Stanford, California - To kill spam, email filters might need to act a bit more like ants.
Deborah M. Gordon, a biology professor at Stanford, has worked with a computer scientist, Fernando Esponda, and produced a model that suggests that ant colony defense behavior follows the same distributed network rules as the human immune system. The work suggests that evolution has twice produced a simple security protocol for social insects that, installed in email servers, could make them far more difficult for spammers to hack.
The results are published in the journal The Royal Society Proceedings B.
Immune cells in vertebrate animals use specialized surface molecules to recognize pathogens. These molecules are incredibly specific, usually corresponding only to one or two bacterium or virus strains.
It would be terribly unwieldy for the cell to carry a molecule that matches every existing pathogen, so immune cells typically hunt only one type of intruder. It's fine if a bug gets past one immune cell – the system knows it will inevitably spot the intruder. This approach is known as a distributed decision network.
Ants, it turns out, use a similar strategy to keep intruders from their nest, Gordon and coauthor Esponda, a computer scientist at the Instituto Tecnologico Autonomo de Mexico, write in their new paper.
Each ant has its own boundary between the scent of friends and foes, Gordon said. As they go through life, they first meet mostly ants that are nest-mates, and decide that they smell like friends. As they grow older, and head outside to forage, they are more likely to meet a foe. If the foe acts unfriendly, or attacks, its scent is classified as that of a foe. Later, when they encounter a friendly scent, they allow that ant to pass, but meeting a foe, the scent of that foe triggers an attack.
As with immune cells, individual ants have a limited capacity for storing this information. In the new model, Gordon and Esponda show that the safety of the colony relies on the ants' overlapping collective knowledge.
"No one ant knows every foreigner, but because each ant knows a few foreigners, the whole colony knows how to keep foreigners out most of time," Gordon said. "It's not perfect, but it's a lot cheaper."
Ants are an excellent system for studying distributed decision networks, Gordon said. It is fairly easy to manipulate the identifying chemical markers on their bodies– and thus influence their interactions – and to then track their resulting behavior changes.
"We can mark them with a dot of paint and we can find out what their odor is," Gordon said. "The system works very much like the immune system, but unlike the immune system, it's easy to observe what's happening."

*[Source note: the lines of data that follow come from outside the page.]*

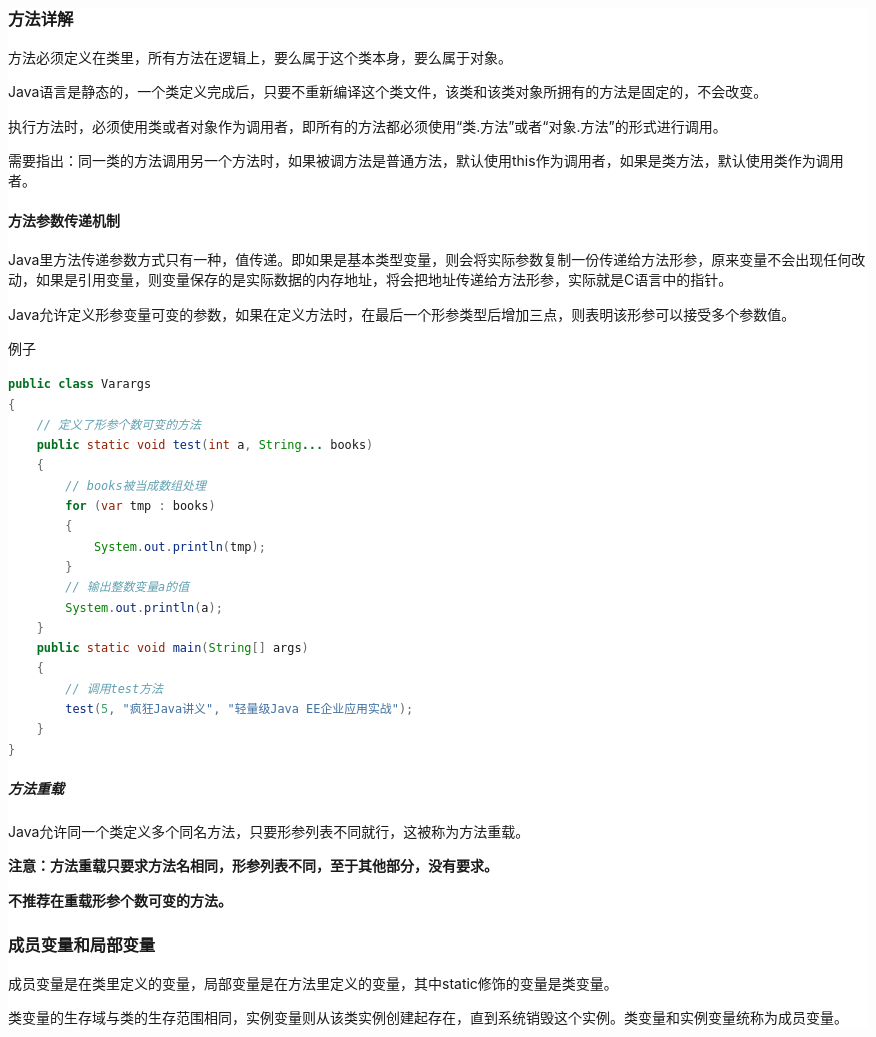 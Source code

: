 
### 方法详解

方法必须定义在类里，所有方法在逻辑上，要么属于这个类本身，要么属于对象。

​	Java语言是静态的，一个类定义完成后，只要不重新编译这个类文件，该类和该类对象所拥有的方法是固定的，不会改变。

执行方法时，必须使用类或者对象作为调用者，即所有的方法都必须使用“类.方法”或者“对象.方法”的形式进行调用。

需要指出：同一类的方法调用另一个方法时，如果被调方法是普通方法，默认使用this作为调用者，如果是类方法，默认使用类作为调用者。

#### 方法参数传递机制

Java里方法传递参数方式只有一种，值传递。即如果是基本类型变量，则会将实际参数复制一份传递给方法形参，原来变量不会出现任何改动，如果是引用变量，则变量保存的是实际数据的内存地址，将会把地址传递给方法形参，实际就是C语言中的指针。

Java允许定义形参变量可变的参数，如果在定义方法时，在最后一个形参类型后增加三点，则表明该形参可以接受多个参数值。

例子

```java
public class Varargs
{
	// 定义了形参个数可变的方法
	public static void test(int a, String... books)
	{
		// books被当成数组处理
		for (var tmp : books)
		{
			System.out.println(tmp);
		}
		// 输出整数变量a的值
		System.out.println(a);
	}
	public static void main(String[] args)
	{
		// 调用test方法
		test(5, "疯狂Java讲义", "轻量级Java EE企业应用实战");
	}
}
```



##### 方法重载

Java允许同一个类定义多个同名方法，只要形参列表不同就行，这被称为方法重载。

**注意：方法重载只要求方法名相同，形参列表不同，至于其他部分，没有要求。**

**不推荐在重载形参个数可变的方法。**



### 成员变量和局部变量

成员变量是在类里定义的变量，局部变量是在方法里定义的变量，其中static修饰的变量是类变量。

类变量的生存域与类的生存范围相同，实例变量则从该类实例创建起存在，直到系统销毁这个实例。类变量和实例变量统称为成员变量。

As with Gordon's previous research, in which she and Stanford colleague Balaji Prabhakar, a professor of computer science and electrical engineering, showed that the algorithm ants use to decide when to forage for food mirrors the protocols that control Internet traffic – dubbed the "anternet" – the current work has surprising tech applications.
To block spam messages, email services currently attempt to maintain a master list of "good/bad" email senders. But that list changes constantly, and is relatively easy to hack. Breaking up that list, and developing a way to share the detection of new threats, could pave the way to improved spam filters.
"It's an arms race," Gordon said. "But a distributed decision network, similar to how ants and immune cells operate, might be a better defense against hackers, because they can't simply penetrate the central system's code."
The work could also affect more traditional ant research, Gordon said. Historically, when ants from different colonies don't always fight each other in experiments, scientists have chalked this up to uncooperative ants or decided that something had gone wrong with the experiment, and thrown it away as "noisy" data. Instead, Gordon said, these ants might simply not overlap each other's decision networks, and this outcome might illustrate a fundamental process of social insects.